**What you will do**
The entries below should be set down again exactly, with every picture left out.

━━━ Records for the exercise ━━━

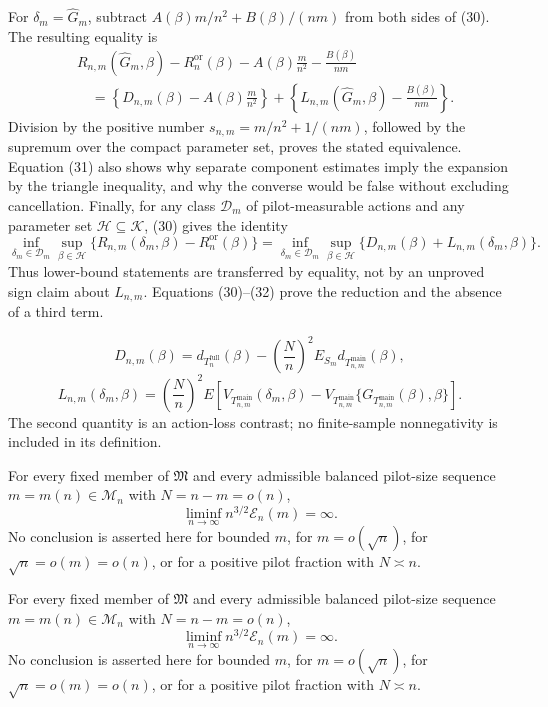 For \(\delta_m=\widehat G_m\), subtract
\(A(\beta)m/n^2+B(\beta)/(nm)\) from both sides of (30).  The resulting equality is
\[
\begin{aligned}
&R_{n,m}(\widehat G_m,\beta)-R_n^{\mathrm{or}}(\beta)
-A(\beta)\frac m{n^2}-\frac{B(\beta)}{nm}\\
&\quad=
\left\{D_{n,m}(\beta)-A(\beta)\frac m{n^2}\right\}
+\left\{L_{n,m}(\widehat G_m,\beta)-\frac{B(\beta)}{nm}\right\}.
\end{aligned}
\tag{31}
\]
Division by the positive number
\(s_{n,m}=m/n^2+1/(nm)\), followed by the supremum over the compact parameter set, proves the stated equivalence.  Equation (31) also shows why separate component estimates imply the expansion by the triangle inequality, and why the converse would be false without excluding cancellation.  Finally, for any class \(\mathcal D_m\) of pilot-measurable actions and any parameter set \(\mathcal H\subseteq\mathcal K\), (30) gives the identity
\[
\inf_{\delta_m\in\mathcal D_m}\sup_{\beta\in\mathcal H}
\{R_{n,m}(\delta_m,\beta)-R_n^{\mathrm{or}}(\beta)\}
=
\inf_{\delta_m\in\mathcal D_m}\sup_{\beta\in\mathcal H}
\{D_{n,m}(\beta)+L_{n,m}(\delta_m,\beta)\}.
\tag{32}
\]
Thus lower-bound statements are transferred by equality, not by an unproved sign claim about \(L_{n,m}\).  Equations (30)--(32) prove the reduction and the absence of a third term.

\[
D_{n,m}(\beta)
=d_{T_n^{\mathrm{full}}}(\beta)
-\left(\frac Nn\right)^2
E_{S_m}d_{T_{n,m}^{\mathrm{main}}}(\beta),
\]
\[
L_{n,m}(\delta_m,\beta)
=\left(\frac Nn\right)^2
E\!\left[
V_{T_{n,m}^{\mathrm{main}}}(\delta_m,\beta)
-V_{T_{n,m}^{\mathrm{main}}}
\{G_{T_{n,m}^{\mathrm{main}}}(\beta),\beta\}
\right].
\]
The second quantity is an action-loss contrast; no finite-sample nonnegativity is included in its definition.

For every fixed member of \(\mathfrak M\) and every admissible balanced pilot-size sequence \(m=m(n)\in\mathcal M_n\) with \(N=n-m=o(n)\),
\[
\liminf_{n\to\infty}n^{3/2}\mathcal E_n(m)=\infty.
\]
No conclusion is asserted here for bounded \(m\), for \(m=o(\sqrt n)\), for \(\sqrt n=o(m)=o(n)\), or for a positive pilot fraction with \(N\asymp n\).

For every fixed member of \(\mathfrak M\) and every admissible balanced pilot-size sequence \(m=m(n)\in\mathcal M_n\) with \(N=n-m=o(n)\),
\[
\liminf_{n\to\infty}n^{3/2}\mathcal E_n(m)=\infty.
\]
No conclusion is asserted here for bounded \(m\), for \(m=o(\sqrt n)\), for \(\sqrt n=o(m)=o(n)\), or for a positive pilot fraction with \(N\asymp n\).

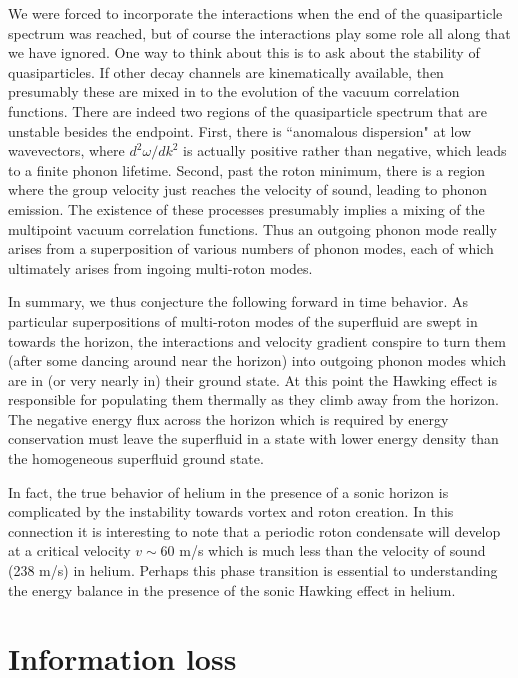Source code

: We were forced to incorporate the interactions when the end of the
quasiparticle spectrum was reached, but of course the interactions play
some role all along that we have ignored. One way to think about this
is to ask about the stability of quasiparticles. If other decay
channels are kinematically available, then presumably these are mixed
in to the evolution of the vacuum correlation functions.  There are
indeed two regions of the quasiparticle spectrum that are unstable
besides the endpoint.  First, there is  ``anomalous dispersion" at low
wavevectors, where $d^2\omega/dk^2$ is actually positive rather than
negative\cite{Grif}, which leads to a finite phonon
lifetime\cite{Pita59,Khal}.  Second,  past the roton minimum, there is
a region where the group velocity just reaches the velocity of
sound\cite{WoodCowl}, leading to phonon emission. The existence of
these processes presumably implies a mixing of the multipoint vacuum
correlation functions.
Thus an outgoing phonon mode really arises from a superposition of
various numbers of phonon modes, each of which ultimately arises from
ingoing multi-roton modes.

In summary, we thus conjecture the following forward in time behavior.
As particular superpositions of multi-roton modes of the superfluid are
swept in towards the horizon, the interactions and velocity gradient
conspire to turn them (after some dancing around near the horizon) into
outgoing phonon modes which are in (or very nearly in) their ground
state. At this point the Hawking effect is responsible for populating
them thermally as they climb away from the horizon.  The negative
energy flux across the horizon which is required by energy conservation
must leave the superfluid in a state with lower energy density than the
homogeneous superfluid ground state.

In fact, the true behavior of helium in the presence of a sonic horizon
is complicated by the instability towards vortex and roton creation. In
this connection it is interesting to note that a periodic roton
condensate will develop\cite{Pita84} at a critical velocity $v\sim 60$
m/s which is much less than the velocity of sound (238 m/s) in helium.
Perhaps this phase transition is essential to understanding the energy
balance in the presence of the sonic Hawking effect in helium.


\section{Information loss}

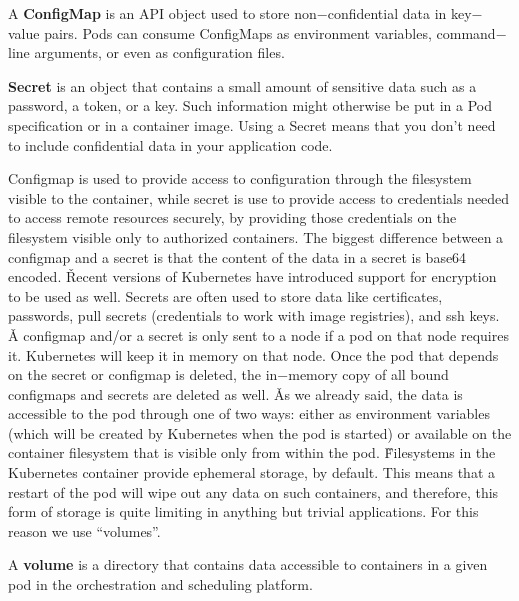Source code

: \bd[ConfigMap]
A \textbf{ConfigMap} is an API object used to store non$-$confidential data in key$-$value pairs. Pods can consume
ConfigMaps as environment variables, command$-$line arguments, or even as configuration files.
\ed

\bd[Secret]
\textbf{Secret} is an object that contains a small amount of sensitive data such as a password, a token, or a key. Such
information might otherwise be put in a Pod specification or in a container image. Using a Secret means that you don't
need to include confidential data in your application code.
\ed


Configmap is used to provide access to configuration through the filesystem visible to the container, while secret is
use to provide access to credentials needed to access remote resources securely, by providing those credentials on
the filesystem visible only to authorized containers. The biggest difference between a configmap and a secret is that
the content of the data in a secret is base64 encoded. \v

Recent versions of Kubernetes have introduced support for encryption
to be used as well. Secrets are often used to store data like certificates, passwords, pull secrets (credentials to work
with image registries), and ssh keys. \v

A configmap and/or a secret is only sent to a node if a pod on that node requires it. Kubernetes will keep it in
memory on that node. Once the pod that depends on the secret or configmap is deleted, the in$-$memory copy of all
bound configmaps and secrets are deleted as well. \v

As we already said, the data is accessible to the pod through one of two ways: either as environment variables (which
will be created by Kubernetes when the pod is started) or available on the container filesystem that is visible only
from within the pod. \v

Filesystems in the Kubernetes container provide ephemeral storage, by default. This means that a restart of the pod
will wipe out any data on such containers, and therefore, this form of storage is quite limiting in anything but
trivial applications. For this reason we use ``volumes''.

\bd[Volume]
A \textbf{volume} is a directory that contains data accessible to containers in a given pod in the orchestration and
scheduling platform.
\ed


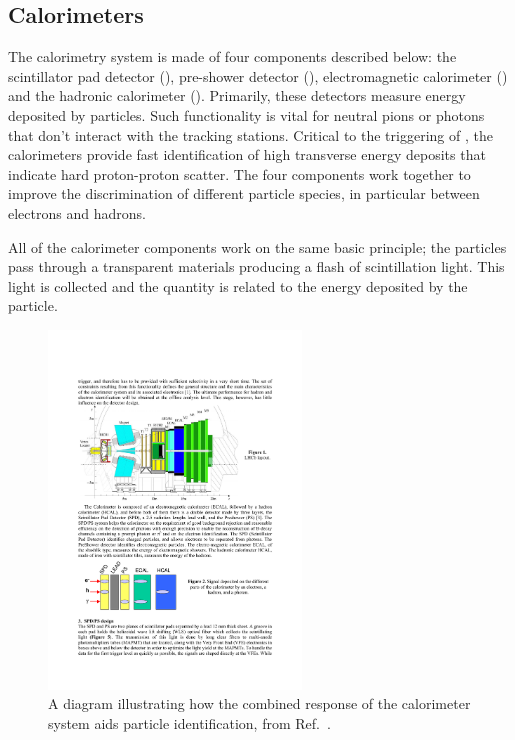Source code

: \subsection{Calorimeters}

The calorimetry system is made of four components described below: the scintillator pad detector (\spd), pre-shower detector (\presh), electromagnetic calorimeter (\ecal) and the hadronic calorimeter (\hcal).
Primarily, these detectors measure energy deposited by particles. Such functionality is vital for neutral pions or photons that don't interact with the tracking stations. Critical to the triggering of \lhcb, the calorimeters provide fast identification of high transverse energy deposits that indicate hard proton-proton scatter. The four components work together to improve the discrimination of different particle species, in particular between electrons and hadrons. 



All of the calorimeter components work on the same basic principle; the particles pass through a transparent materials producing a flash of scintillation light. This light is collected and the quantity is related to the energy deposited by the particle.  



\begin{figure}[!h]
    \centering
    \includegraphics[width=0.6\textwidth]{figs/Detector/calo_layout.pdf}
    \caption{A diagram illustrating how the combined response of the calorimeter system aids particle identification, from Ref.~\cite{1742-6596-293-1-012059}.}
    \label{fig:Dec_calo_layout}   
\end{figure}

━━━

**Expected answer**
 For \(\delta_m=\widehat G_m\), subtract
\(A(\beta)m/n^2+B(\beta)/(nm)\) from both sides of (30).  The resulting equality is
\[
\begin{aligned}
&R_{n,m}(\widehat G_m,\beta)-R_n^{\mathrm{or}}(\beta)
-A(\beta)\frac m{n^2}-\frac{B(\beta)}{nm}\\
&\quad=
\left\{D_{n,m}(\beta)-A(\beta)\frac m{n^2}\right\}
+\left\{L_{n,m}(\widehat G_m,\beta)-\frac{B(\beta)}{nm}\right\}.
\end{aligned}
\tag{31}
\]
Division by the positive number
\(s_{n,m}=m/n^2+1/(nm)\), followed by the supremum over the compact parameter set, proves the stated equivalence.  Equation (31) also shows why separate component estimates imply the expansion by the triangle inequality, and why the converse would be false without excluding cancellation.  Finally, for any class \(\mathcal D_m\) of pilot-measurable actions and any parameter set \(\mathcal H\subseteq\mathcal K\), (30) gives the identity
\[
\inf_{\delta_m\in\mathcal D_m}\sup_{\beta\in\mathcal H}
\{R_{n,m}(\delta_m,\beta)-R_n^{\mathrm{or}}(\beta)\}
=
\inf_{\delta_m\in\mathcal D_m}\sup_{\beta\in\mathcal H}
\{D_{n,m}(\beta)+L_{n,m}(\delta_m,\beta)\}.
\tag{32}
\]
Thus lower-bound statements are transferred by equality, not by an unproved sign claim about \(L_{n,m}\).  Equations (30)--(32) prove the reduction and the absence of a third term.

\[
D_{n,m}(\beta)
=d_{T_n^{\mathrm{full}}}(\beta)
-\left(\frac Nn\right)^2
E_{S_m}d_{T_{n,m}^{\mathrm{main}}}(\beta),
\]
\[
L_{n,m}(\delta_m,\beta)
=\left(\frac Nn\right)^2
E\!\left[
V_{T_{n,m}^{\mathrm{main}}}(\delta_m,\beta)
-V_{T_{n,m}^{\mathrm{main}}}
\{G_{T_{n,m}^{\mathrm{main}}}(\beta),\beta\}
\right].
\]
The second quantity is an action-loss contrast; no finite-sample nonnegativity is included in its definition.

For every fixed member of \(\mathfrak M\) and every admissible balanced pilot-size sequence \(m=m(n)\in\mathcal M_n\) with \(N=n-m=o(n)\),
\[
\liminf_{n\to\infty}n^{3/2}\mathcal E_n(m)=\infty.
\]
No conclusion is asserted here for bounded \(m\), for \(m=o(\sqrt n)\), for \(\sqrt n=o(m)=o(n)\), or for a positive pilot fraction with \(N\asymp n\).

For every fixed member of \(\mathfrak M\) and every admissible balanced pilot-size sequence \(m=m(n)\in\mathcal M_n\) with \(N=n-m=o(n)\),
\[
\liminf_{n\to\infty}n^{3/2}\mathcal E_n(m)=\infty.
\]
No conclusion is asserted here for bounded \(m\), for \(m=o(\sqrt n)\), for \(\sqrt n=o(m)=o(n)\), or for a positive pilot fraction with \(N\asymp n\).

Source code

: We were forced to incorporate the interactions when the end of the
quasiparticle spectrum was reached, but of course the interactions play
some role all along that we have ignored. One way to think about this
is to ask about the stability of quasiparticles. If other decay
channels are kinematically available, then presumably these are mixed
in to the evolution of the vacuum correlation functions.  There are
indeed two regions of the quasiparticle spectrum that are unstable
besides the endpoint.  First, there is  ``anomalous dispersion" at low
wavevectors, where $d^2\omega/dk^2$ is actually positive rather than
negative\cite{Grif}, which leads to a finite phonon
lifetime\cite{Pita59,Khal}.  Second,  past the roton minimum, there is
a region where the group velocity just reaches the velocity of
sound\cite{WoodCowl}, leading to phonon emission. The existence of
these processes presumably implies a mixing of the multipoint vacuum
correlation functions.
Thus an outgoing phonon mode really arises from a superposition of
various numbers of phonon modes, each of which ultimately arises from
ingoing multi-roton modes.

In summary, we thus conjecture the following forward in time behavior.
As particular superpositions of multi-roton modes of the superfluid are
swept in towards the horizon, the interactions and velocity gradient
conspire to turn them (after some dancing around near the horizon) into
outgoing phonon modes which are in (or very nearly in) their ground
state. At this point the Hawking effect is responsible for populating
them thermally as they climb away from the horizon.  The negative
energy flux across the horizon which is required by energy conservation
must leave the superfluid in a state with lower energy density than the
homogeneous superfluid ground state.

In fact, the true behavior of helium in the presence of a sonic horizon
is complicated by the instability towards vortex and roton creation. In
this connection it is interesting to note that a periodic roton
condensate will develop\cite{Pita84} at a critical velocity $v\sim 60$
m/s which is much less than the velocity of sound (238 m/s) in helium.
Perhaps this phase transition is essential to understanding the energy
balance in the presence of the sonic Hawking effect in helium.


\section{Information loss}

Source code

: \bd[ConfigMap]
A \textbf{ConfigMap} is an API object used to store non$-$confidential data in key$-$value pairs. Pods can consume
ConfigMaps as environment variables, command$-$line arguments, or even as configuration files.
\ed

\bd[Secret]
\textbf{Secret} is an object that contains a small amount of sensitive data such as a password, a token, or a key. Such
information might otherwise be put in a Pod specification or in a container image. Using a Secret means that you don't
need to include confidential data in your application code.
\ed


Configmap is used to provide access to configuration through the filesystem visible to the container, while secret is
use to provide access to credentials needed to access remote resources securely, by providing those credentials on
the filesystem visible only to authorized containers. The biggest difference between a configmap and a secret is that
the content of the data in a secret is base64 encoded. \v

Recent versions of Kubernetes have introduced support for encryption
to be used as well. Secrets are often used to store data like certificates, passwords, pull secrets (credentials to work
with image registries), and ssh keys. \v

A configmap and/or a secret is only sent to a node if a pod on that node requires it. Kubernetes will keep it in
memory on that node. Once the pod that depends on the secret or configmap is deleted, the in$-$memory copy of all
bound configmaps and secrets are deleted as well. \v

As we already said, the data is accessible to the pod through one of two ways: either as environment variables (which
will be created by Kubernetes when the pod is started) or available on the container filesystem that is visible only
from within the pod. \v

Filesystems in the Kubernetes container provide ephemeral storage, by default. This means that a restart of the pod
will wipe out any data on such containers, and therefore, this form of storage is quite limiting in anything but
trivial applications. For this reason we use ``volumes''.

\bd[Volume]
A \textbf{volume} is a directory that contains data accessible to containers in a given pod in the orchestration and
scheduling platform.
\ed


Source code

: \subsection{Calorimeters}

The calorimetry system is made of four components described below: the scintillator pad detector (\spd), pre-shower detector (\presh), electromagnetic calorimeter (\ecal) and the hadronic calorimeter (\hcal).
Primarily, these detectors measure energy deposited by particles. Such functionality is vital for neutral pions or photons that don't interact with the tracking stations. Critical to the triggering of \lhcb, the calorimeters provide fast identification of high transverse energy deposits that indicate hard proton-proton scatter. The four components work together to improve the discrimination of different particle species, in particular between electrons and hadrons. 



All of the calorimeter components work on the same basic principle; the particles pass through a transparent materials producing a flash of scintillation light. This light is collected and the quantity is related to the energy deposited by the particle.  



\begin{figure}[!h]
    \centering
    \includegraphics[width=0.6\textwidth]{figs/Detector/calo_layout.pdf}
    \caption{A diagram illustrating how the combined response of the calorimeter system aids particle identification, from Ref.~\cite{1742-6596-293-1-012059}.}
    \label{fig:Dec_calo_layout}   
\end{figure}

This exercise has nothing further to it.